Fan Video Diversity Showcase

Fan videos have been of interest to the Organization for Transformative Works for a long time, and last year various video and multimedia projects came to fruition. We have revamped the Fan Video and Multimedia project pages on the official OTW website and expanded our scope beyond the media fandom vidding tradition, to make it clearer that we aim to be inclusive of diverse traditions, and to be useful to a wide range of fan artists, be they vidders or AMV editors or fan film directors or remixers or any other involved creators.

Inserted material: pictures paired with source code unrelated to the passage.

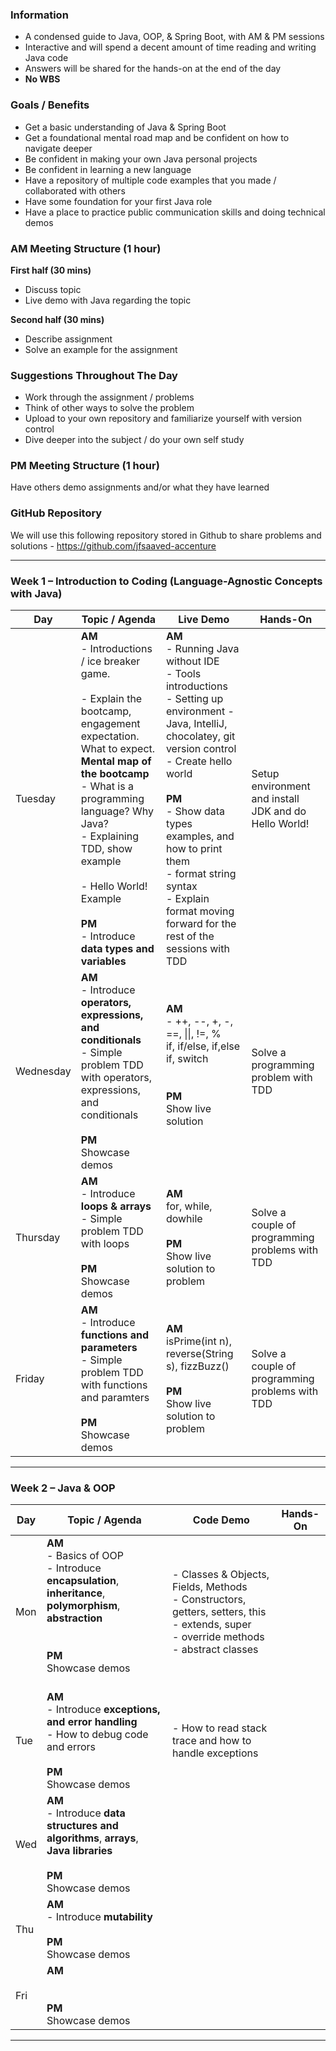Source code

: ### **Information**
- A condensed guide to Java, OOP, & Spring Boot, with AM & PM sessions
- Interactive and will spend a decent amount of time reading and writing Java code
- Answers will be shared for the hands-on at the end of the day
- **No WBS**
### **Goals / Benefits**
- Get a basic understanding of Java & Spring Boot
- Get a foundational mental road map and be confident on how to navigate deeper
- Be confident in making your own Java personal projects
- Be confident in learning a new language
- Have a repository of multiple code examples that you made / collaborated with others
- Have some foundation for your first Java role
- Have a place to practice public communication skills and doing technical demos
### **AM Meeting Structure (1 hour)**
**First half (30 mins)** 
- Discuss topic
- Live demo with Java regarding the topic

**Second half (30 mins)** 
- Describe assignment
- Solve an example for the assignment
### **Suggestions Throughout The Day**
- Work through the assignment / problems
- Think of other ways to solve the problem
- Upload to your own repository and familiarize yourself with version control
- Dive deeper into the subject / do your own self study
### **PM Meeting Structure (1 hour)**
Have others demo assignments and/or what they have learned
### **GitHub Repository**
We will use this following repository stored in Github to share problems and solutions - https://github.com/jfsaaved-accenture

---
### **Week 1 – Introduction to Coding (Language-Agnostic Concepts with Java)**

| Day       | Topic / Agenda                                                                                                                                                                                                                                                                                                                | Live Demo                                                                                                                                                                                                                                                                                                                                 | Hands-On                                              |
| --------- | ----------------------------------------------------------------------------------------------------------------------------------------------------------------------------------------------------------------------------------------------------------------------------------------------------------------------------- | ----------------------------------------------------------------------------------------------------------------------------------------------------------------------------------------------------------------------------------------------------------------------------------------------------------------------------------------- | ----------------------------------------------------- |
| Tuesday   | **AM**<br>- Introductions / ice breaker game. <br><br>- Explain the bootcamp, engagement expectation. What to expect. **Mental map of the bootcamp**<br>- What is a programming language? Why Java?<br>- Explaining TDD, show example<br><br>- Hello World! Example<br><br>**PM**<br>- Introduce **data types and variables** | **AM**<br>- Running Java without IDE<br>- Tools introductions<br>- Setting up environment - Java, IntelliJ, chocolatey, git version control<br>- Create hello world<br><br>**PM**<br>- Show data types examples, and how to print them<br>- format string syntax<br>- Explain format moving forward for the rest of the sessions with TDD | Setup environment and install JDK and do Hello World! |
| Wednesday | **AM**<br>- Introduce **operators, expressions, and conditionals**<br>- Simple problem TDD with operators, expressions, and conditionals<br><br>**PM**<br>Showcase demos                                                                                                                                                      | **AM**<br>- ++, --, +, -, ==, \|\|, !=, %<br>if, if/else, if,else if, switch<br><br><br>**PM**<br>Show live solution<br><br>                                                                                                                                                                                                              | Solve a programming problem with TDD                  |
| Thursday  | **AM**<br>- Introduce **loops & arrays**<br>- Simple problem TDD with loops<br><br>**PM**<br>Showcase demos                                                                                                                                                                                                                   | **AM**<br>for, while, dowhile<br><br>**PM**<br>Show live solution to problem                                                                                                                                                                                                                                                              | Solve a couple of programming problems with TDD       |
| Friday    | **AM**<br>- Introduce **functions and parameters**<br>- Simple problem TDD with functions and paramters<br><br>**PM**<br>Showcase demos                                                                                                                                                                                       | **AM**<br>isPrime(int n), reverse(String s), fizzBuzz()<br><br>**PM**<br>Show live solution to problem                                                                                                                                                                                                                                    | Solve a couple of programming problems with TDD       |

---
### **Week 2 – Java & OOP**

| Day | Topic / Agenda                                                                                                                                             | Code Demo                                                                                                                                      | Hands-On |
| --- | ---------------------------------------------------------------------------------------------------------------------------------------------------------- | ---------------------------------------------------------------------------------------------------------------------------------------------- | -------- |
| Mon | **AM**<br>- Basics of OOP<br>- Introduce **encapsulation**, **inheritance**, **polymorphism**, **abstraction**<br><br><br>**PM**<br>Showcase demos<br><br> | - Classes & Objects, Fields, Methods<br>- Constructors, getters, setters, this<br>- extends, super<br>- override methods<br>- abstract classes |          |
| Tue | **AM**<br>- Introduce **exceptions, and error handling**<br>- How to debug code and errors<br><br>**PM**<br>Showcase demos<br>                             | - How to read stack trace and how to handle exceptions                                                                                         |          |
| Wed | **AM**<br>- Introduce **data structures and algorithms**, **arrays**, **Java libraries**<br><br>**PM**<br>Showcase demos<br>                               |                                                                                                                                                |          |
| Thu | **AM**<br>- Introduce **mutability**<br><br>**PM**<br>Showcase demos                                                                                       |                                                                                                                                                |          |
| Fri | **AM**<br><br><br>**PM**<br>Showcase demos                                                                                                                 |                                                                                                                                                |          |

---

2012 has already been an exciting year for the Fan Video & Multimedia project, with the release of Transformative Works and Cultures’ Fan/Remix Video issue on March 15th. In the wake of this release, we wanted to raise awareness about the embedding option of the Archive of Our Own that allows users to embed videos from a variety of streaming platforms. This option is particularly useful to fan video makers who may be worried about their work being taken down. Embedding your work on the Archive of Our Own means that, regardless of where your video is hosted, you will have a stable URL for your work as well as stable comments and hit counts. A different embed code can be swapped into the AO3 page for your work in case you decide to switch platforms, or face site closures or takedowns.

Initiated by the Fan Video & Multimedia group, this project benefited from the International & Outreach Committee’s collaboration. We have invited fan video makers to our Fan Video Diversity Showcase to declare, loudly and passionately, that all forms of fan video are welcome at the AO3. The OTW is committed to representing and protecting the history and creations of fan video makers from all traditions and nationalities.

This Fan Video Diversity Showcase is but an ‘appetizer’, a ‘trailer’, and we invite others to embed their videos on Archive of Our Own. Other video-related projects will follow as time and technology allow, but we believe that this is an important declaration of our commitment to fan video makers and viewers.

Natacha Guyot
OTW’s Vidding and International & Outreach Committees

Extending the DMCA Exemption for Noncommercial Remixers

Legal and vidding committee members Rebecca Tushnet, Rachael Vaughn and Francesca Coppa have collaborated with the EFF on a proposal (download the .pdf) to the Library of Congress to renew and extend the DMCA exemption for Noncommercial Remixers. The current exemption gives noncommercial remix artists – like fan video artists and political remixers – the right to rip DVDs, breaking their encryption, for the purpose of making a fair use video, and the request covers that as well as using sources like Amazon Unbox where material isn’t available on DVD.

The papers were filed December 1, 2011 and contain statements from and interviews with a number of fans – so thank you everyone who told us their stories!

The OTW will be sending representatives to Washington in the early part of next year to testify in favor of these exemptions, so stay tuned for more news.

Lastly, those of you interested in fan vidding might be interested in this documentary by Abigail Christensen.

DMCA Exemption Proposal – Video Makers, We Need YOU!

The OTW’s Legal and Vidding Committees have started working on the renewal of our hard-won exemption to the US DMCA (Digital Millenium Copyright Act)’s provisions on digital rights management for noncommercial remixers–and we need your help! If you vid or make other forms of fan video by ripping DVDs or Blueray discs; if you rip footage from a streaming service like Hulu, Itunes Streaming, or Amazon Unbox, please get in touch! You don’t have to use your real name: Depending on your choice, we can describe you using your pseudonym or as “a vidder” or “a fan filmmaker.” We are trying to compile stories of how fans work and what they need to make their fanworks.

We are seeking your own words about:
(1) Why vidding is a transformative and creative act;
(2) Why you need to circumvent (rip) DVDs or other sources such as Blu-Ray, Amazon Unbox, Hulu, or YouTube–we are particularly interested in cases where you were only able to find a copy of the source at one of the online services because the source wasn’t available on DVD;
(3) Whether you’ve tried screen capture software and how it worked for you;
(4) Whether you could make use of the “alternative” proposed by the MPAA, which is that you set up a separate camera to record your screen as it plays the source;
(5) Why high-quality source is important to you, whether your reasons are technical or aesthetic or something else;
(6) Anything else you think we ought to know as we work with the EFF to put together our request!

So please contact Francesca Coppa directly (fcoppa at transformativeworks dot org) or use the Vidding committee webform.

The OTW works hard to engage with and influence the US laws regarding fair use not only to help fans in the US or who use US-based services, but because we are aware that these laws have a ripple effect all over the world. For example, in South Korea, there was a huge crackdown on online copyrighted content as a result of a fair trade agreement with the U.S., and US policymakers are pushing these other countries to enact laws that are even harsher and don’t provide for exemptions the way that the US’s own domestic law does. Strong DMCA exemptions help send the message that such a system doesn’t work for the US and wouldn’t be a good idea elsewhere either. (We are interested in hearing from non-US vidders with answers to the questions above too!)